*** Opening of RECORDS FOR THE EXERCISE ***

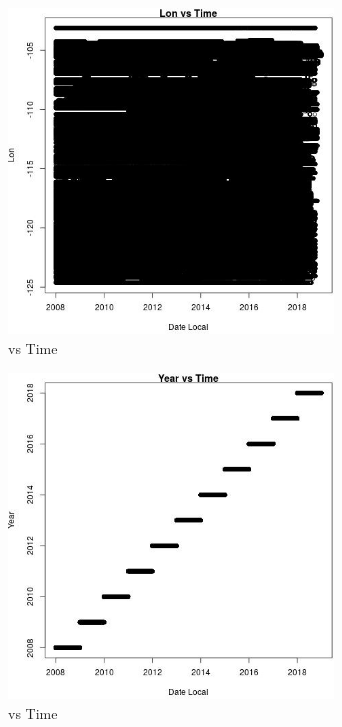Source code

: \begin{figure} 
\centering  
\includegraphics[width=0.77\textwidth]{Code_Outputs/Report_PM25_Step4_part_e_de_duplicated_aves_prioritize_24hr_obs_ML_input_LonvDate_Local.jpg} 
\caption{\label{fig:Report_PM25_Step4_part_e_de_duplicated_aves_prioritize_24hr_obs_ML_inputLonvDate_Local}vs Time} 
\end{figure} 
 

\begin{figure} 
\centering  
\includegraphics[width=0.77\textwidth]{Code_Outputs/Report_PM25_Step4_part_e_de_duplicated_aves_prioritize_24hr_obs_ML_input_YearvDate_Local.jpg} 
\caption{\label{fig:Report_PM25_Step4_part_e_de_duplicated_aves_prioritize_24hr_obs_ML_inputYearvDate_Local}vs Time} 
\end{figure}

*** Close of RECORDS FOR THE EXERCISE ***

## [REQUIRED WORK]
Scan the material above for lines holding "caption" and copy each of them.

## [WRITTEN RESPONSE]
\caption{\label{fig:Report_PM25_Step4_part_e_de_duplicated_aves_prioritize_24hr_obs_ML_inputLonvDate_Local}vs Time} 
\caption{\label{fig:Report_PM25_Step4_part_e_de_duplicated_aves_prioritize_24hr_obs_ML_inputYearvDate_Local}vs Time} 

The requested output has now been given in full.